Regardless of the need to safeguard its power consolidation interests, the State has a paternal role to protect every citizen including its opponents. This is why security elements will not be washed away from the whole equation of safeguarding national peace. It must not be ignored that state security is mandated to apply retributory measures to those found trespassing on the rights of others.
This is a standard mark of state security credibility across the globe and this is not unique to Zimbabwe. However, public reason is dominated by an immoderate deal of tailor-made biases meant to satisfy the criminality opposition organised violence.

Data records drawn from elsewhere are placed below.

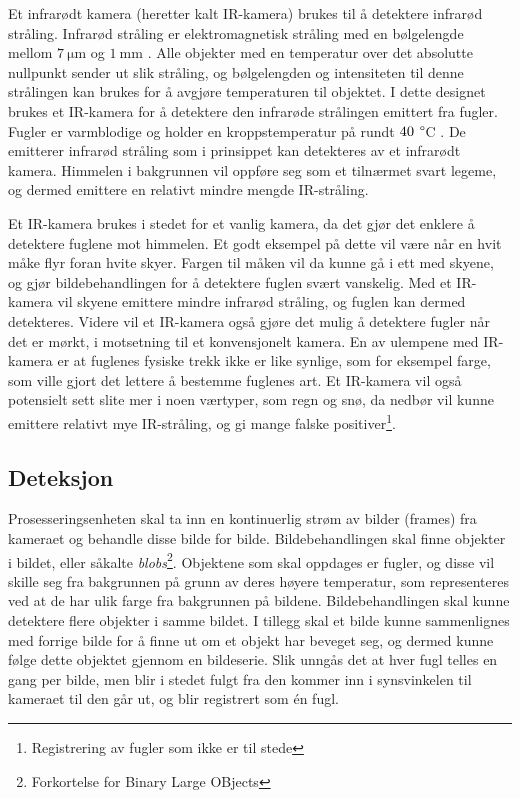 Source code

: Et infrarødt kamera (heretter kalt IR-kamera) brukes til å detektere infrarød stråling. 
Infrarød stråling er elektromagnetisk stråling med en bølgelengde mellom $\SI{7}{\micro\meter}$ og $\SI{1}{\milli\meter}$ \cite{SNL-IR}.
Alle objekter med en temperatur over det absolutte nullpunkt sender ut slik stråling, og bølgelengden og intensiteten til denne strålingen kan brukes for å avgjøre temperaturen til objektet. 
I dette designet brukes et IR-kamera for å detektere den infrarøde strålingen emittert fra fugler. 
Fugler er varmblodige og holder en kroppstemperatur på rundt $\SI{40}\:{\degree}$C \cite{snlfugl}.
De emitterer infrarød stråling som i prinsippet kan detekteres av et infrarødt kamera.
Himmelen i bakgrunnen vil oppføre seg som et tilnærmet svart legeme, og dermed emittere en relativt mindre mengde IR-stråling.

Et IR-kamera brukes i stedet for et vanlig kamera, da det gjør det enklere å detektere fuglene mot himmelen. 
Et godt eksempel på dette vil være når en hvit måke flyr foran hvite skyer. 
Fargen til måken vil da kunne gå i ett med skyene, og gjør bildebehandlingen for å detektere fuglen svært vanskelig. 
Med et IR-kamera vil skyene emittere mindre infrarød stråling, og fuglen kan dermed detekteres. 
Videre vil et IR-kamera også gjøre det mulig å detektere fugler når det er mørkt, i motsetning til et konvensjonelt kamera. 
En av ulempene med IR-kamera er at fuglenes fysiske trekk ikke er like synlige, som for eksempel farge, som ville gjort det lettere å bestemme fuglenes art.
Et IR-kamera vil også potensielt sett slite mer i noen værtyper, som regn og snø, da nedbør vil kunne emittere relativt mye IR-stråling, og gi mange falske positiver\footnote{Registrering av fugler som ikke er til stede}.

\subsection{Deteksjon}\label{sec:design:deteksjon}

Prosesseringsenheten skal ta inn en kontinuerlig strøm av bilder (frames) fra kameraet og behandle disse bilde for bilde. 
Bildebehandlingen skal finne objekter i bildet, eller såkalte \textit{blobs}\footnote{Forkortelse for Binary Large OBjects}. 
Objektene som skal oppdages er fugler, og disse vil skille seg fra bakgrunnen på grunn av deres høyere temperatur, som representeres ved at de har ulik farge fra bakgrunnen på bildene. 
Bildebehandlingen skal kunne detektere flere objekter i samme bildet. 
I tillegg skal et bilde kunne sammenlignes med forrige bilde for å finne ut om et objekt har beveget seg, og dermed kunne følge dette objektet gjennom en bildeserie. 
Slik unngås det at hver fugl telles en gang per bilde, men blir i stedet fulgt fra den kommer inn i synsvinkelen til kameraet til den går ut, og blir registrert som én fugl.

This has been a fundamental obstruction for many to understanding that the continued violence and plunder associated with MDC-Alliance demonstrations is not justified. This is why basic principles of safeguarding peace by the State are misrepresented to give moral validation to the opposition’s lawlessness. In the process, functionaries and organs of the State such as the police, military and judiciary are ridiculed as default mercenaries of repressing the freedoms of the opposition.
There is also a misguided position to overlook the proximity of civil society to the opposition. It’s as if the ruling party is naturally supposed to succumb to the vulnerability of isolation and defenceless yet the opposition gains support from Civil Society Organisations (CSOs).

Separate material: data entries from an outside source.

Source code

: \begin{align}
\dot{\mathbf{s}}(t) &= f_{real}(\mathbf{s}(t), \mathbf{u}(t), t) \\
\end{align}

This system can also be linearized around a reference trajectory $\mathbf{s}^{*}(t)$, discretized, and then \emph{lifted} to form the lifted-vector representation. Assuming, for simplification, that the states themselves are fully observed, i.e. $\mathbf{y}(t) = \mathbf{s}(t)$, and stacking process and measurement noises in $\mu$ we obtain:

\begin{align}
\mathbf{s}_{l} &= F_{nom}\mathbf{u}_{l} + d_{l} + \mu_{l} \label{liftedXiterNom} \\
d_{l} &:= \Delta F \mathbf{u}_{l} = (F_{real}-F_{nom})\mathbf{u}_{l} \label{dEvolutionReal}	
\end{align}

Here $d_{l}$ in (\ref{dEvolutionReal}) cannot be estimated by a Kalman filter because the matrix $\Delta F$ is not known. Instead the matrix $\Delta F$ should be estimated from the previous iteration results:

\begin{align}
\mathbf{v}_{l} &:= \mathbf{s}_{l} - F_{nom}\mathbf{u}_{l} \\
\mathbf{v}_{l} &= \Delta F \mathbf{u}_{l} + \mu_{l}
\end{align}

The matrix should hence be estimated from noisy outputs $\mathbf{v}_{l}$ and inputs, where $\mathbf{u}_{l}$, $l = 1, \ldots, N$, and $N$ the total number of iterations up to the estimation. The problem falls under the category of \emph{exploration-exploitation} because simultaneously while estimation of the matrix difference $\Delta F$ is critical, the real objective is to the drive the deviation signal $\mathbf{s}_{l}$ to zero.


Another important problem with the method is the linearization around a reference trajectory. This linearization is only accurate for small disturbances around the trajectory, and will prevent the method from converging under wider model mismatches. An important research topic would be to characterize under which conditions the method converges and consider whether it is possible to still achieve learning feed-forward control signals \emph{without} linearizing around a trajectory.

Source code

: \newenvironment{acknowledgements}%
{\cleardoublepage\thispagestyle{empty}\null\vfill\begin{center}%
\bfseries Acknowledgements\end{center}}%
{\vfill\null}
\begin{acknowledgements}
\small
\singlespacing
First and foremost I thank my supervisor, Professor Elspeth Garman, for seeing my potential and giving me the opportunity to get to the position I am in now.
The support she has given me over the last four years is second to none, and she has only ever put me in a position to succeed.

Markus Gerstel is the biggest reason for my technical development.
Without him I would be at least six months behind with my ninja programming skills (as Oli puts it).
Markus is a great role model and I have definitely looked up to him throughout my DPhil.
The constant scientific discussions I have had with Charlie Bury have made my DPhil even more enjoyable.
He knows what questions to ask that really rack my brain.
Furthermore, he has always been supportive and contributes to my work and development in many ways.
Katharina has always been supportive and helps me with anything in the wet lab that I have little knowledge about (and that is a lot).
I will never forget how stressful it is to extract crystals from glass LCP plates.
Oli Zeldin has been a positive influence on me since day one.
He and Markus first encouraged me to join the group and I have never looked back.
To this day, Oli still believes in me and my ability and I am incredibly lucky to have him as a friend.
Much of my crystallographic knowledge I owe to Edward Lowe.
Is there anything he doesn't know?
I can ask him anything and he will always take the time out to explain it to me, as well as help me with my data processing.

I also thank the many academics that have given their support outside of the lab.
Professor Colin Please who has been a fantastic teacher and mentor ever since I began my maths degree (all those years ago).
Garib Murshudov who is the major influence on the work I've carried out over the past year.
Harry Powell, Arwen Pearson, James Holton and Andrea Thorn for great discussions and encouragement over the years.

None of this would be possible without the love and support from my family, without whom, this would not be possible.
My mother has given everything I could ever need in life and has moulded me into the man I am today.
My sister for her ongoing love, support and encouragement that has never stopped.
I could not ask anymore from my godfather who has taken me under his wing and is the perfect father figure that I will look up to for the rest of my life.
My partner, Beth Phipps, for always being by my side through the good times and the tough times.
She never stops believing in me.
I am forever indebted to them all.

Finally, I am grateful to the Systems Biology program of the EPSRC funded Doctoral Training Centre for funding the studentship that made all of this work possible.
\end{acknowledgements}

The ruling party is constantly alleged of abusing public entities to secure its power and yet CSOs have been constantly caught on the wrong side of reinforcing opposition interests at the expense of their constitutional parameters to be apolitical. This indicates that all political parties are not immune to clandestinely exercising the “necessary evil” of pragmatism. However, it’s only problematic when Zanu-PF is found in bed with the public and yet the romantic agenda of CSOs with the opposition is tolerated as normal.

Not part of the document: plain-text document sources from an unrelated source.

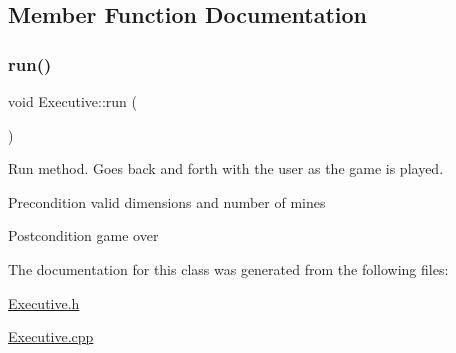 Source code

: \subsection{Member Function Documentation}
\mbox{\label{class_executive_adef7cad3387e8fc79d92ffd418f45258}} 
\subsubsection{\texorpdfstring{run()}{run()}}
{\footnotesize\ttfamily void Executive\+::run (\begin{DoxyParamCaption}{ }\end{DoxyParamCaption})}



Run method. Goes back and forth with the user as the game is played. 

\begin{DoxyPrecond}{Precondition}
valid dimensions and number of mines 
\end{DoxyPrecond}
\begin{DoxyPostcond}{Postcondition}
game over 
\end{DoxyPostcond}


The documentation for this class was generated from the following files\+:\begin{DoxyCompactItemize}
\item 
\mbox{\hyperlink{_executive_8h}{Executive.\+h}}\item 
\mbox{\hyperlink{_executive_8cpp}{Executive.\+cpp}}\end{DoxyCompactItemize}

Besides the “reasonable grounds” found by state security agencies to ban the MDC-Alliance demonstration which was scheduled for 16 August, history has proved that the supposed ‘‘peaceful march’’ was going to degenerate to violence. While opposition apologists firmly disassociate the MDC-Alliance from the 1 August violence and the 14 January stay-away, the instigating stimuli of the Chamisa Party to these demonstrations cannot be dismissed. The tone and the objectives of the 1 August 2018 and 14 January riots respectively were summed up in the listed justifications of the 16 August demo. The deliberate spacing of these protests is not a mistake.
Again it is not a coincidence that exactly a year after the post-election protest Harare had to burn on the 16th. The subtle, but principal motive of this choreographed coincidence could have been aimed at giving a false impression of a perennial manifestation of State violence in the hands of Zanu-PF. The underpinning logic to this effect is to give credence to the one-sided narrative about the State’s abuse of the military to crush opposition.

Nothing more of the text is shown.